Penelitian ini dilakukan pada bulan Maret - Mei 2024 di Desa Klotok, Kecamatan Plumpang, Kabupaten tuban dengan pertimbangan bahwa lokasi tersebut merupakan daerah yang memiliki potensi besar terhadap produksi padi. Teknik pengambilan sampel yang digunakan dalam penelitian ini adalah cluster sampling. Berdasarkan informasi pada gapoktan Tani Manunggal Desa Klotok bahwa jumlah total petani di Desa Klotok adalah sejumlah 84 orang. Apabila jumlah populasi < 100 maka disarankan untuk diambil semua sehingga riset yang dilakukan disebut sebagai riset populasi. Dalam mencapai tujuan penelitian dilakukan beberapa analisis dengan metode berbeda. Adapun analisis deskriptif untuk menjabarkan sosial ekonomi petani.

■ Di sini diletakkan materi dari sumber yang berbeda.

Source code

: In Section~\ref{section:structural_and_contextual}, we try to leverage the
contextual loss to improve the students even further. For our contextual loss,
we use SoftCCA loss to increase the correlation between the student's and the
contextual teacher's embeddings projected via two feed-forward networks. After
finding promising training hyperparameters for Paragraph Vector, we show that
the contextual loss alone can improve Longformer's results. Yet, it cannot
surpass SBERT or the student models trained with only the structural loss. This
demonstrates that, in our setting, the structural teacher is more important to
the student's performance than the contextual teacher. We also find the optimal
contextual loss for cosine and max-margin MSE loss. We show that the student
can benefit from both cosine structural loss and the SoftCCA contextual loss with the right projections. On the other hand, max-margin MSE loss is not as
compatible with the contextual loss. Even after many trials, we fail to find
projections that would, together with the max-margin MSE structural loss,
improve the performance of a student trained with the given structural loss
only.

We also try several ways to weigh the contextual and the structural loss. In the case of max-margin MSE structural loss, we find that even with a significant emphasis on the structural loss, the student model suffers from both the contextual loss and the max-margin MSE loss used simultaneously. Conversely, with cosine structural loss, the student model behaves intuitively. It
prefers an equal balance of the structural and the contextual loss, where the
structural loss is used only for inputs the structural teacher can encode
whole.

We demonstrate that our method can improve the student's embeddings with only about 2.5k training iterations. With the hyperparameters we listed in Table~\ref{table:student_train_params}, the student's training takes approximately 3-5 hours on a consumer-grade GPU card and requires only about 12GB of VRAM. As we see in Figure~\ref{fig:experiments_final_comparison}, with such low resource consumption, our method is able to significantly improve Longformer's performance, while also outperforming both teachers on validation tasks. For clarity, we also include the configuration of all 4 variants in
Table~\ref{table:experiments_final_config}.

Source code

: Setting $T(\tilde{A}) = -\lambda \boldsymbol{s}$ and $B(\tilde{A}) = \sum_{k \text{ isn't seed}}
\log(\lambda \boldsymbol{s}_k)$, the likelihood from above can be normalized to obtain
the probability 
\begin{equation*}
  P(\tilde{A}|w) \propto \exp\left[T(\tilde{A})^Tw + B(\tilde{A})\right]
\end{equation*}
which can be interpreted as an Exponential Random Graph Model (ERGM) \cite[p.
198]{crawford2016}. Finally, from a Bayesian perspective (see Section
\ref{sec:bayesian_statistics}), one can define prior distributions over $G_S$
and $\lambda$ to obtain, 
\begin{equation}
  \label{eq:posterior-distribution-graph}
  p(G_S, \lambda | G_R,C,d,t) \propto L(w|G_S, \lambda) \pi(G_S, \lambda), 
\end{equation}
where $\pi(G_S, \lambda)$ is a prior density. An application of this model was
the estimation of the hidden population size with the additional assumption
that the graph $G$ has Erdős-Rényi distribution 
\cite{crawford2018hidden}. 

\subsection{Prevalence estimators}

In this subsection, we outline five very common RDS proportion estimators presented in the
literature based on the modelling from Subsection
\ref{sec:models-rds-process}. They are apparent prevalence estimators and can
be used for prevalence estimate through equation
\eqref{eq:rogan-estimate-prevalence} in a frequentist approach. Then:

Selain itu, menggunakan uji regresi logistik dalam mengetahui fakor yang mempengaruhi keputusan petani melakukan usahatani padi varietas inpari 31 dengan menggunakan software SPSS versi 26.
Berdasarkan hasil analisis penelitian yang di lakukan di Desa Klotok Kecamatan Plumpang Kabupaten Tuban dapat di simpulkan sebagai berikut: 1) Petani yang memiliki mayoritas usia berada dalam rentang usia 41-50 dan 51-60 tahun, mayoritas memiliki pendidikan tamat SD, mayoritas pengalaman usahatani 21-30 tahun, mayoritas jumlah tanggungan keluarga 3-4 orang, mayoritas responden memiliki pendapatan >Rp4.000.000. 2) Faktor-faktor yang mempengaruhi keputusan petani melakukan usahatani padi varietas Inpari 31 yakni Luas Lahan (X1), Benih (X2), dan Pestisida (X4) Motivasi (X5), Pendapatan (X9), Pengalaman (X10), dan Peran Penyuluh (X12). Sedangkan, faktor-faktor yang tidak mempengaruhi keputusan petani melakukan usahatani padi varietas Inpari 31 adalah Pupuk (X3), Tradisi (X6), Usia (X7), Pendidikan (X8), dan Jumlah Anggota Keluarga (X11).
Berdasarkan penjabaran penelitian, terdapat beberapa rekomendasi yang disarankan meliputi: 1) Pemerintah lebih banyak melakukan kerjasama dengan produsen pupuk agar harga pupuk dapat diturunkan atau pemerintah dapat membuat kebijakan salah satunya adalah lebih meningkatkan subsidi pupuk untuk meningkatkan keterjangkauan petani terhadap pupuk yang digunakan dalam kegiatan usahatani. Selain itu, dilakukan pengaadan program tenaga penyuluh muda yang menyasar pada petani-petani muda untuk memberikan persepsi bahwa pertanian juga dapat dilakukan oleh generasi muda. Penyuluhan juga dapat dibekalkan kepada orang tua untuk membawa tradisi usahatani padi kepada anak-anaknya. 2) Perlu dilakukan penelitian lebih lanjut terkait variabel-variabel yang belum berpengaruh terhadap keputusan petani melakukan usahatani padi varietas Inpari 31. Adapun variabel-variabel tersebut yakni pupuk, tradisi, usia, Pendidikan dan jumlah anggota keluarga.